Return copies of the lines below that mention "small".

The data
━━━━━━
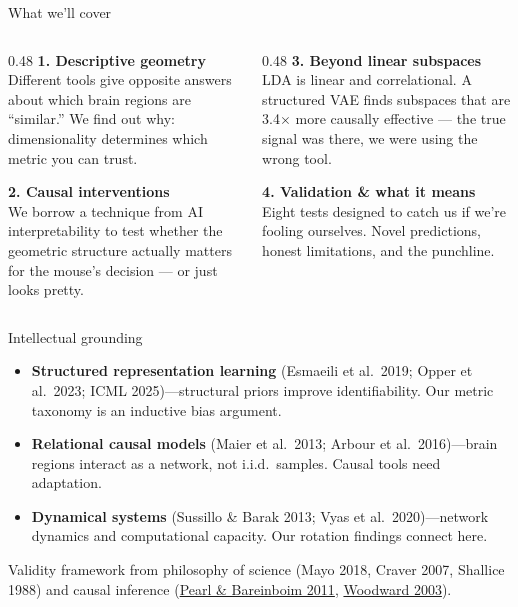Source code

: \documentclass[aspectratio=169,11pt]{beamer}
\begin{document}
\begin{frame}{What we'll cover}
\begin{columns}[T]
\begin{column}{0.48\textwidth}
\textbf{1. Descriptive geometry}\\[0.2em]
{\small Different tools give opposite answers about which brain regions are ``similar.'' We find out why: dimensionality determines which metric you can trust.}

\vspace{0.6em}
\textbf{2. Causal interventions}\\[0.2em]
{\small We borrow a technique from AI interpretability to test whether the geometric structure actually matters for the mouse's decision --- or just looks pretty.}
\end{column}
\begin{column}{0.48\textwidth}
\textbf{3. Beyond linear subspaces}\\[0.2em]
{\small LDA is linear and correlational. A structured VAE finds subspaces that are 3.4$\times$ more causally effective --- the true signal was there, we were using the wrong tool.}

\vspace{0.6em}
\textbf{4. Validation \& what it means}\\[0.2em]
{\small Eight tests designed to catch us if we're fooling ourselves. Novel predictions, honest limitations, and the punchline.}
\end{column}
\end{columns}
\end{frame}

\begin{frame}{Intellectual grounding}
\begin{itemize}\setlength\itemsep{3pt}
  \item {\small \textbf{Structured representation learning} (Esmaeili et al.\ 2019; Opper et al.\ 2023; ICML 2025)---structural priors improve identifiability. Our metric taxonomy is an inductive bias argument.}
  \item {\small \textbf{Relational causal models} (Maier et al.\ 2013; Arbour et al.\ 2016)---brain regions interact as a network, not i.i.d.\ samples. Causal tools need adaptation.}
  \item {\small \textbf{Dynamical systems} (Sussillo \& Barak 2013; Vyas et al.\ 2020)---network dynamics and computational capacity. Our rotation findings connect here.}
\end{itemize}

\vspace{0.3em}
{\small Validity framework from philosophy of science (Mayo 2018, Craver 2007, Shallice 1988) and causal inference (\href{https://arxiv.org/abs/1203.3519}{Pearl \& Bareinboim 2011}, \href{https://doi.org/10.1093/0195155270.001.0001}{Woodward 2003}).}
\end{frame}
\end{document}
━━━━━━
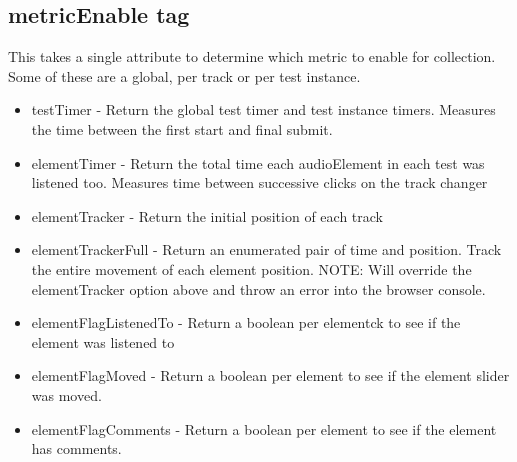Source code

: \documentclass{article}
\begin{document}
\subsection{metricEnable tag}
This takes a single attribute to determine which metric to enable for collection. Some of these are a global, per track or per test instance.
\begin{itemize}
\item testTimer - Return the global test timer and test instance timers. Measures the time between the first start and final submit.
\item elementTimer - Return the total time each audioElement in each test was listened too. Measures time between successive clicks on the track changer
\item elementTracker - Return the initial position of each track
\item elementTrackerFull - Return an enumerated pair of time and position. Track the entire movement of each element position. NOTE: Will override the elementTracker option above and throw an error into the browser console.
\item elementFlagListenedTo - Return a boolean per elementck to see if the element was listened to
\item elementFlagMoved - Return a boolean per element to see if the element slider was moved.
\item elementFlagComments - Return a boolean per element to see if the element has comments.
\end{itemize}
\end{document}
━━━━━━
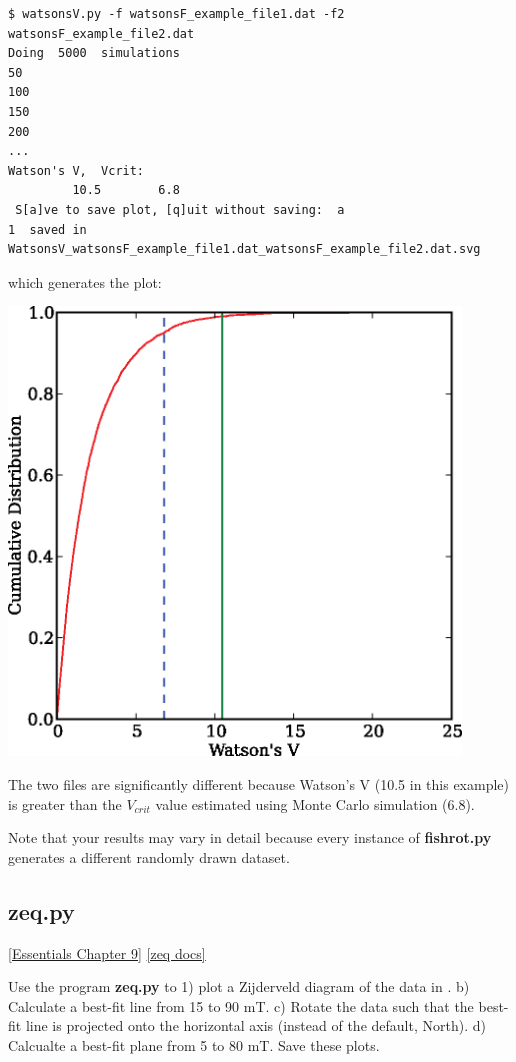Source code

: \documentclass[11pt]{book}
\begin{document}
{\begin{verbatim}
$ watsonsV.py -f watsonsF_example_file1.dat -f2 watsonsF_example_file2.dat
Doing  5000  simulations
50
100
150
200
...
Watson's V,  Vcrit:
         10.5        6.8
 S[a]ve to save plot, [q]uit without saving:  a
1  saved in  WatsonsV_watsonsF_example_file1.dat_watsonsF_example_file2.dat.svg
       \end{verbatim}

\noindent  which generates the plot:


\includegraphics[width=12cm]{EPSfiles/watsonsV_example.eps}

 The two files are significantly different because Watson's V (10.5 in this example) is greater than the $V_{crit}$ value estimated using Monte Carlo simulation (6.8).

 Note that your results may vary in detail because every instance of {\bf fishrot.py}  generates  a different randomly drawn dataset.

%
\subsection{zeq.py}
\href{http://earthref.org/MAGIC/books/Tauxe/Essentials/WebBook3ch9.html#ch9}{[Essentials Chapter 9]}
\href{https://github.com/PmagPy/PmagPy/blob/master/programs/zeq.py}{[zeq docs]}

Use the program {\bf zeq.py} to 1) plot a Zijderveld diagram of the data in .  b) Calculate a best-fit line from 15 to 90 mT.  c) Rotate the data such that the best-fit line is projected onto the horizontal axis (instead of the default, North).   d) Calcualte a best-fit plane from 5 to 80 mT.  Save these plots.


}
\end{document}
━━━━━━
Solution to this exercise
{\small Different tools give opposite answers about which brain regions are ``similar.'' We find out why: dimensionality determines which metric you can trust.}
{\small We borrow a technique from AI interpretability to test whether the geometric structure actually matters for the mouse's decision --- or just looks pretty.}
{\small LDA is linear and correlational. A structured VAE finds subspaces that are 3.4$\times$ more causally effective --- the true signal was there, we were using the wrong tool.}
{\small Eight tests designed to catch us if we're fooling ourselves. Novel predictions, honest limitations, and the punchline.}
  \item {\small \textbf{Structured representation learning} (Esmaeili et al.\ 2019; Opper et al.\ 2023; ICML 2025)---structural priors improve identifiability. Our metric taxonomy is an inductive bias argument.}
  \item {\small \textbf{Relational causal models} (Maier et al.\ 2013; Arbour et al.\ 2016)---brain regions interact as a network, not i.i.d.\ samples. Causal tools need adaptation.}
  \item {\small \textbf{Dynamical systems} (Sussillo \& Barak 2013; Vyas et al.\ 2020)---network dynamics and computational capacity. Our rotation findings connect here.}
{\small Validity framework from philosophy of science (Mayo 2018, Craver 2007, Shallice 1988) and causal inference (\href{https://arxiv.org/abs/1203.3519}{Pearl \& Bareinboim 2011}, \href{https://doi.org/10.1093/0195155270.001.0001}{Woodward 2003}).}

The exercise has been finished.